*AIM OF THE TASK*
Return every line of the listing below, unchanged, from its first line to the line holding "## Solution", that line included.

*DATASET RECORDS*
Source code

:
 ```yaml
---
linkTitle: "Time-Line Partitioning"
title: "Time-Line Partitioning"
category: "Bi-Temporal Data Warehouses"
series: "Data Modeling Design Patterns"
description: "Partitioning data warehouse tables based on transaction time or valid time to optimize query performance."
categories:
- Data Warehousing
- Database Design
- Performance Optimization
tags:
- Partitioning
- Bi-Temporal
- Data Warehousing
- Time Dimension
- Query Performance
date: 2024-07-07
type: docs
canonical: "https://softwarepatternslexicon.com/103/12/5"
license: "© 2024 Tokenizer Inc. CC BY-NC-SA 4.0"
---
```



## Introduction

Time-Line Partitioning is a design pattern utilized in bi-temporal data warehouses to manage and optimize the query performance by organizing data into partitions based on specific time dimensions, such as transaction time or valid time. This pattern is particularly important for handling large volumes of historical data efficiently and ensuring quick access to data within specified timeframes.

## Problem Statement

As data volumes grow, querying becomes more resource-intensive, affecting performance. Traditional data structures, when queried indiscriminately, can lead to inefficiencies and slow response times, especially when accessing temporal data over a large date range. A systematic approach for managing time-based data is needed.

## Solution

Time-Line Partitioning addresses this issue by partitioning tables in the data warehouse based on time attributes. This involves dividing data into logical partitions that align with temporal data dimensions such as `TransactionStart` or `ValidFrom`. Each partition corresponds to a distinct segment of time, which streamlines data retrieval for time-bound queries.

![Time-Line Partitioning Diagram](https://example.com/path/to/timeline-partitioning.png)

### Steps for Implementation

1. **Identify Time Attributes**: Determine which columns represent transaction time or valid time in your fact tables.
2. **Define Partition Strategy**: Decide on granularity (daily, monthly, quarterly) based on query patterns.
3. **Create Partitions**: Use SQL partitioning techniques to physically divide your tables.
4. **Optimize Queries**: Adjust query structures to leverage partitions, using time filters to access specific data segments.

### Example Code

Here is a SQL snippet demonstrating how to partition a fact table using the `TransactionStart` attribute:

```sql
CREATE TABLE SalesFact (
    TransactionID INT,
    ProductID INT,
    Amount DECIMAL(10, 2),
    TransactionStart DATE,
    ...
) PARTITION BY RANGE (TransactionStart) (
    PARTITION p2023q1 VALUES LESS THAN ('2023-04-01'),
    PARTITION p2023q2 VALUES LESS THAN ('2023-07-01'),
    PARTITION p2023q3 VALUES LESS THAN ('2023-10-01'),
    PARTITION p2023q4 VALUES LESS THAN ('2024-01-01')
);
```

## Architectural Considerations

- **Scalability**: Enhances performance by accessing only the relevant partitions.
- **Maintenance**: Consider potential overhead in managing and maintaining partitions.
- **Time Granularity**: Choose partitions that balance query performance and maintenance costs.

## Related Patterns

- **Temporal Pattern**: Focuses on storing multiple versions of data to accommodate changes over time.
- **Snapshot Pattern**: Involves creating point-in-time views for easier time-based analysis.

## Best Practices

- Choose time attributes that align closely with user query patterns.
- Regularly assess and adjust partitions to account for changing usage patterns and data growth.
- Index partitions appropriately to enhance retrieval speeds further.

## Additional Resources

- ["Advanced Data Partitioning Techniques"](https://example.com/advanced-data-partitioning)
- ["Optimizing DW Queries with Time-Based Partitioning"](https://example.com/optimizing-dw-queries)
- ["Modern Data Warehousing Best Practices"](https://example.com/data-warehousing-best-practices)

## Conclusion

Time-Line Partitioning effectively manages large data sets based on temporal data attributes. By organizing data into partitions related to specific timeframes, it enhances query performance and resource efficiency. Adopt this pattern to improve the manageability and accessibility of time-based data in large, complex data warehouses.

*EXPECTED ANSWER*
Source code

:
 ```yaml
---
linkTitle: "Time-Line Partitioning"
title: "Time-Line Partitioning"
category: "Bi-Temporal Data Warehouses"
series: "Data Modeling Design Patterns"
description: "Partitioning data warehouse tables based on transaction time or valid time to optimize query performance."
categories:
- Data Warehousing
- Database Design
- Performance Optimization
tags:
- Partitioning
- Bi-Temporal
- Data Warehousing
- Time Dimension
- Query Performance
date: 2024-07-07
type: docs
canonical: "https://softwarepatternslexicon.com/103/12/5"
license: "© 2024 Tokenizer Inc. CC BY-NC-SA 4.0"
---
```



## Introduction

Time-Line Partitioning is a design pattern utilized in bi-temporal data warehouses to manage and optimize the query performance by organizing data into partitions based on specific time dimensions, such as transaction time or valid time. This pattern is particularly important for handling large volumes of historical data efficiently and ensuring quick access to data within specified timeframes.

## Problem Statement

As data volumes grow, querying becomes more resource-intensive, affecting performance. Traditional data structures, when queried indiscriminately, can lead to inefficiencies and slow response times, especially when accessing temporal data over a large date range. A systematic approach for managing time-based data is needed.

## Solution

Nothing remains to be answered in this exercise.